Jason P. Ackerson
Assistant Professor of Agronomy
Office: Lilly 3-317
Area of Expertise: Soil Science
Dr. Ackerson's research and extension program focusses on understanding the spatiotemporal
dynamics of soil physical and chemical properties and developing systems to
utilize this information to improve management of soil systems for improved
agronomic output and ecosystem function.
His research focusses on two main pillars 1) developing and testing
novel soil sensing systems for improved measurement of soil properties and 2)
developing systems to integrate novel sensor information into spatiotemporal
soil mapping and monitoring applications. His extension program focuses on
information and technology transfer; translating data products and tools from
the research sector to the commercial or public arenas.

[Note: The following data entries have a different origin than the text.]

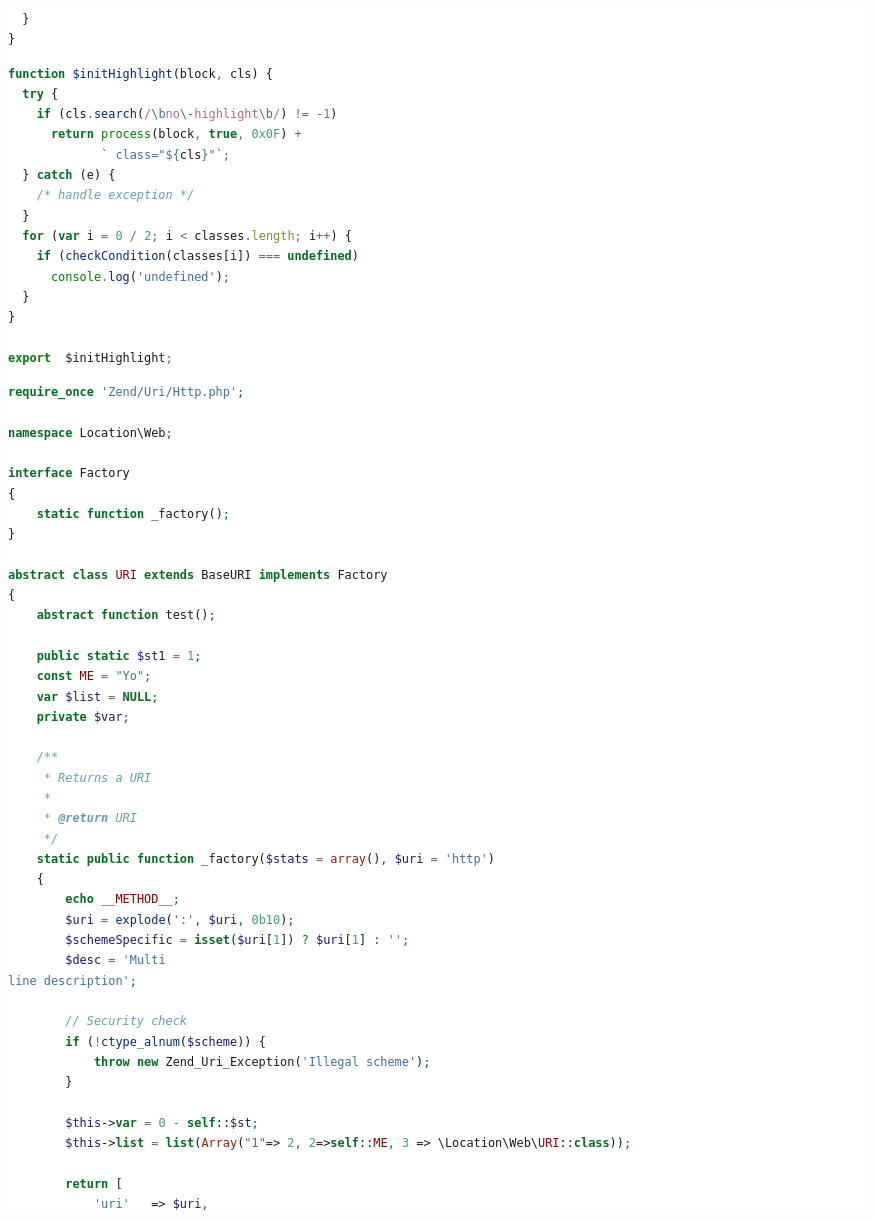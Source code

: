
 ```css
  }
}
```

```javascript
function $initHighlight(block, cls) {
  try {
    if (cls.search(/\bno\-highlight\b/) != -1)
      return process(block, true, 0x0F) +
             ` class="${cls}"`;
  } catch (e) {
    /* handle exception */
  }
  for (var i = 0 / 2; i < classes.length; i++) {
    if (checkCondition(classes[i]) === undefined)
      console.log('undefined');
  }
}

export  $initHighlight;
```

```php
require_once 'Zend/Uri/Http.php';

namespace Location\Web;

interface Factory
{
    static function _factory();
}

abstract class URI extends BaseURI implements Factory
{
    abstract function test();

    public static $st1 = 1;
    const ME = "Yo";
    var $list = NULL;
    private $var;

    /**
     * Returns a URI
     *
     * @return URI
     */
    static public function _factory($stats = array(), $uri = 'http')
    {
        echo __METHOD__;
        $uri = explode(':', $uri, 0b10);
        $schemeSpecific = isset($uri[1]) ? $uri[1] : '';
        $desc = 'Multi
line description';

        // Security check
        if (!ctype_alnum($scheme)) {
            throw new Zend_Uri_Exception('Illegal scheme');
        }

        $this->var = 0 - self::$st;
        $this->list = list(Array("1"=> 2, 2=>self::ME, 3 => \Location\Web\URI::class));

        return [
            'uri'   => $uri,
```

[טקסט ארביטררי]: https://www.mozilla.org
[1]: http://slashdot.org
[טקסט לינק עצמו]: http://www.reddit.com
[logo]: https://github.com/adam-p/markdown-here/raw/master/src/common/images/icon48.png "טקסט לוגו 2"
[id]: https://octodex.github.com/images/dojocat.jpg "טקסט"
[^first]: הערה **יכולה להיות עם עיצוב**
[^second]: הערה טקסט.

Low-cost and high-resolution soil data in needed for modern
soil monitoring and mapping applications.
One avenue to collect this data is through the use of proximal (i.e.

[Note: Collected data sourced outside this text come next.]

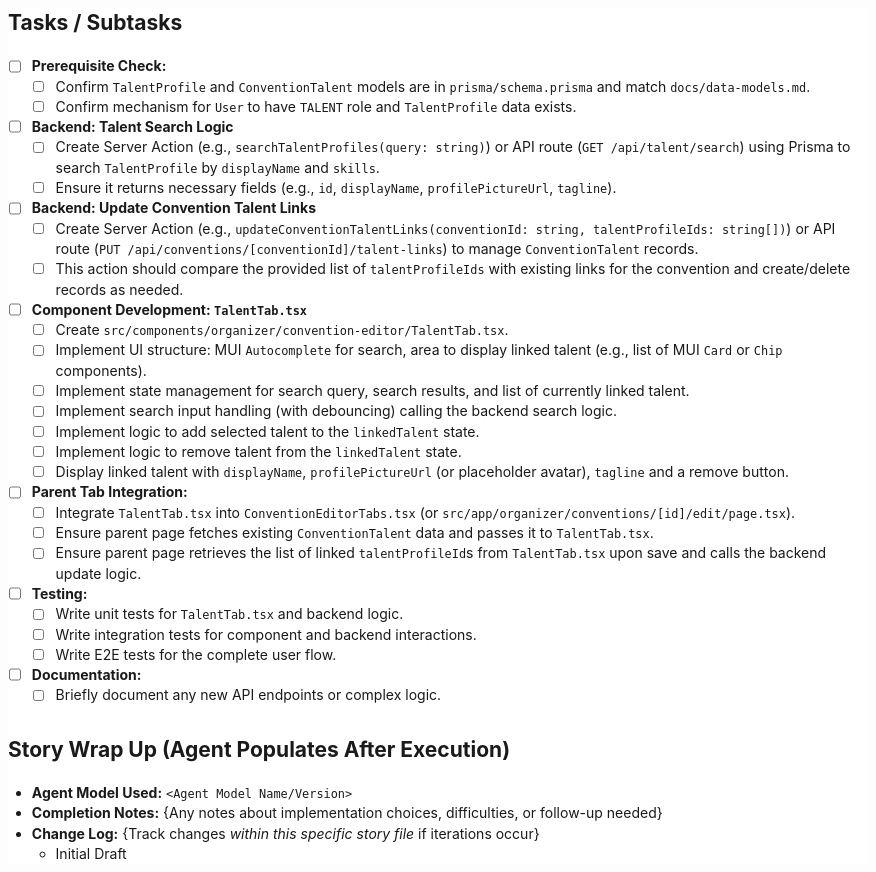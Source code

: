 ## Tasks / Subtasks

- [ ] **Prerequisite Check:**
    - [ ] Confirm `TalentProfile` and `ConventionTalent` models are in `prisma/schema.prisma` and match `docs/data-models.md`.
    - [ ] Confirm mechanism for `User` to have `TALENT` role and `TalentProfile` data exists.
- [ ] **Backend: Talent Search Logic**
    - [ ] Create Server Action (e.g., `searchTalentProfiles(query: string)`) or API route (`GET /api/talent/search`) using Prisma to search `TalentProfile` by `displayName` and `skills`.
    - [ ] Ensure it returns necessary fields (e.g., `id`, `displayName`, `profilePictureUrl`, `tagline`).
- [ ] **Backend: Update Convention Talent Links**
    - [ ] Create Server Action (e.g., `updateConventionTalentLinks(conventionId: string, talentProfileIds: string[])`) or API route (`PUT /api/conventions/[conventionId]/talent-links`) to manage `ConventionTalent` records.
    - [ ] This action should compare the provided list of `talentProfileIds` with existing links for the convention and create/delete records as needed.
- [ ] **Component Development: `TalentTab.tsx`**
    - [ ] Create `src/components/organizer/convention-editor/TalentTab.tsx`.
    - [ ] Implement UI structure: MUI `Autocomplete` for search, area to display linked talent (e.g., list of MUI `Card` or `Chip` components).
    - [ ] Implement state management for search query, search results, and list of currently linked talent.
    - [ ] Implement search input handling (with debouncing) calling the backend search logic.
    - [ ] Implement logic to add selected talent to the `linkedTalent` state.
    - [ ] Implement logic to remove talent from the `linkedTalent` state.
    - [ ] Display linked talent with `displayName`, `profilePictureUrl` (or placeholder avatar), `tagline` and a remove button.
- [ ] **Parent Tab Integration:**
    - [ ] Integrate `TalentTab.tsx` into `ConventionEditorTabs.tsx` (or `src/app/organizer/conventions/[id]/edit/page.tsx`).
    - [ ] Ensure parent page fetches existing `ConventionTalent` data and passes it to `TalentTab.tsx`.
    - [ ] Ensure parent page retrieves the list of linked `talentProfileId`s from `TalentTab.tsx` upon save and calls the backend update logic.
- [ ] **Testing:**
    - [ ] Write unit tests for `TalentTab.tsx` and backend logic.
    - [ ] Write integration tests for component and backend interactions.
    - [ ] Write E2E tests for the complete user flow.
- [ ] **Documentation:**
    - [ ] Briefly document any new API endpoints or complex logic.

## Story Wrap Up (Agent Populates After Execution)

- **Agent Model Used:** `<Agent Model Name/Version>`
- **Completion Notes:** {Any notes about implementation choices, difficulties, or follow-up needed}
- **Change Log:** {Track changes _within this specific story file_ if iterations occur}
  - Initial Draft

near or in contact with the soil) and remote (i.e. UAV, airborne, or
satellite-based) sensors. These sensors
can generate large quantities of data and provide improved data for soil
mapping and monitoring applications across a variety of scales. This sensor data can be used to supplement or
replace costly traditional soil sampling which in turn can improve the accuracy
of soil monitoring and mapping applications.
Dr. Ackerson’s research in this area focuses on the development and
testing of new proximal sensors and developing novel uses for existing remote
sensing products (e.g. satellite imagery).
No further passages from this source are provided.